What is the change in Gibbs' free energy for #"C"(s) + "O"_2(g) -> "CO"_2(g) + "393.51 kJ/mol"#?

The #∆S^@# for the reaction,

#"C"(s) + "O"_2(g) -> "CO"_2(g) + "393.51 kJ/mol"#,

at #"308.62 K"# is #"0.004 kJ/mol"cdot"K"#.

Find the value of #∆G^@# at #"308.62 K"#.
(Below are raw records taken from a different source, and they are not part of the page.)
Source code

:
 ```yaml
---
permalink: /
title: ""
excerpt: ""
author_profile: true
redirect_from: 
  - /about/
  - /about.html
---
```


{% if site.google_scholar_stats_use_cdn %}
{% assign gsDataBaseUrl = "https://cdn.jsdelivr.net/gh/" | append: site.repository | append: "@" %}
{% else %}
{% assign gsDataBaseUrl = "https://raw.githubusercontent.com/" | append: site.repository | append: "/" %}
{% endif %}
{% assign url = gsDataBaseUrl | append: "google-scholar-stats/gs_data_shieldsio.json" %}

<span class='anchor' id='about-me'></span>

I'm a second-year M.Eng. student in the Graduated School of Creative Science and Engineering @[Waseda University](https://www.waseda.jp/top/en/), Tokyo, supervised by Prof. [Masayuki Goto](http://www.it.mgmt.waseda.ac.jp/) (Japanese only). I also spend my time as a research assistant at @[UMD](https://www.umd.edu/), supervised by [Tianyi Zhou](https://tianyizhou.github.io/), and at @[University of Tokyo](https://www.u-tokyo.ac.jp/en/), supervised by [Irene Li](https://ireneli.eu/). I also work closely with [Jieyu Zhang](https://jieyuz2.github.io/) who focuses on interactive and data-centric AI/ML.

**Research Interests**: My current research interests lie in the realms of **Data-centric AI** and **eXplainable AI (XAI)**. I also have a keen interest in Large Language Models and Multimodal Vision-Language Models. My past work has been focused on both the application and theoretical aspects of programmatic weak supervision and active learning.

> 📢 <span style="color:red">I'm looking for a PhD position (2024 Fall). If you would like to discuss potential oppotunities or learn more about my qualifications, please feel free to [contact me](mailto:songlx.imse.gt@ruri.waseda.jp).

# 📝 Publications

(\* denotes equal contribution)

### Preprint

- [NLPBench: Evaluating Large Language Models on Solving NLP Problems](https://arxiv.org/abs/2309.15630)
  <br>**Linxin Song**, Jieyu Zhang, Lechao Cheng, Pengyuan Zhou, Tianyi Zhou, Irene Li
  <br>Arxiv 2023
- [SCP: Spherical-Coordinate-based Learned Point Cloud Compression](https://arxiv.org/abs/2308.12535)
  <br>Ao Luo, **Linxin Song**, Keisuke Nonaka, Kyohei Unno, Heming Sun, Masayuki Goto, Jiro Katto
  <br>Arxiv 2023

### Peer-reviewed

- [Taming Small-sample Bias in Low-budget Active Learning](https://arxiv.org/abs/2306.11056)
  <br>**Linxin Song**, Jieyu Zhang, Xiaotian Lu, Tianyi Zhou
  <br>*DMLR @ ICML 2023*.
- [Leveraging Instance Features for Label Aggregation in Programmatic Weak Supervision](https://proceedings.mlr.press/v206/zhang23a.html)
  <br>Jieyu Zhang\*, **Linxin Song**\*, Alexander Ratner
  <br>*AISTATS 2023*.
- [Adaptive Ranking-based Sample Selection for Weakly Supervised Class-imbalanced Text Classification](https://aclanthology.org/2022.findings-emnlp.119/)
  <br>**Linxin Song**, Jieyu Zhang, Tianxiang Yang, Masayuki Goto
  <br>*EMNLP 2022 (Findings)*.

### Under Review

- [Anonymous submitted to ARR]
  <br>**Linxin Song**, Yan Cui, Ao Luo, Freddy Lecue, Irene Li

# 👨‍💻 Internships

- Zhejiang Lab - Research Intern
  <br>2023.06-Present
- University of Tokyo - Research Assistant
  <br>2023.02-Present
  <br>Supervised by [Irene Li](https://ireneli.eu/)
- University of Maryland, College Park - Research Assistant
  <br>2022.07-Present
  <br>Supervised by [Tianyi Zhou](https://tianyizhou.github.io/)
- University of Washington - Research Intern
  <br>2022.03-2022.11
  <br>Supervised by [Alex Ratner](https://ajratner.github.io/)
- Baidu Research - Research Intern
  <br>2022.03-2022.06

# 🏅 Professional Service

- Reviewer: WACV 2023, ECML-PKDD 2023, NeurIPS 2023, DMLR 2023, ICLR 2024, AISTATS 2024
What would be the answer in #"kJ/mol"#? Thanks!

2 Answers

Follow the steps below

Explanation:

  1. Look at the reaction and determine the #DeltaH^@#
    Since the reaction is exothermic: #DeltaH^@= -393.51 ("kJ")/("mol")#

  2. Given #DeltaS^@ = 0.004 ("kJ")/("mol"*"K")#

  3. Given #T= "308.62 K"#

  4. Use the formula: #DeltaG^@=DeltaH^@-TDeltaS^@#

  5. Plug in givens: #DeltaG^@=-393.51 ("kJ")/("mol")-(308.62 cancel("K"))*(0.004 ("kJ")/("mol"*cancel("K")))#

#= -394.74 ("kJ")/("mol") #

Mar 18, 2018

#-394.74# #" kJ"/"mol"#

Explanation:

To solve this question, use the standard-state free energy of reaction equation:

#Delta"G"_0=DeltaH_0 - TDeltaS_0#

Given that you were given all the values for enthalpy, temperature, and entropy:

#Delta"G"_0=(-393.51 " kJ"/"mol") - (308.62" K")(0.004 "kJ"/("mol" *"K"))#

#Delta"G"_0= -394.74# #" kJ"/"mol"#

Since the value Delta #"G"_0# is negative, this reaction is thermodynamically favorable.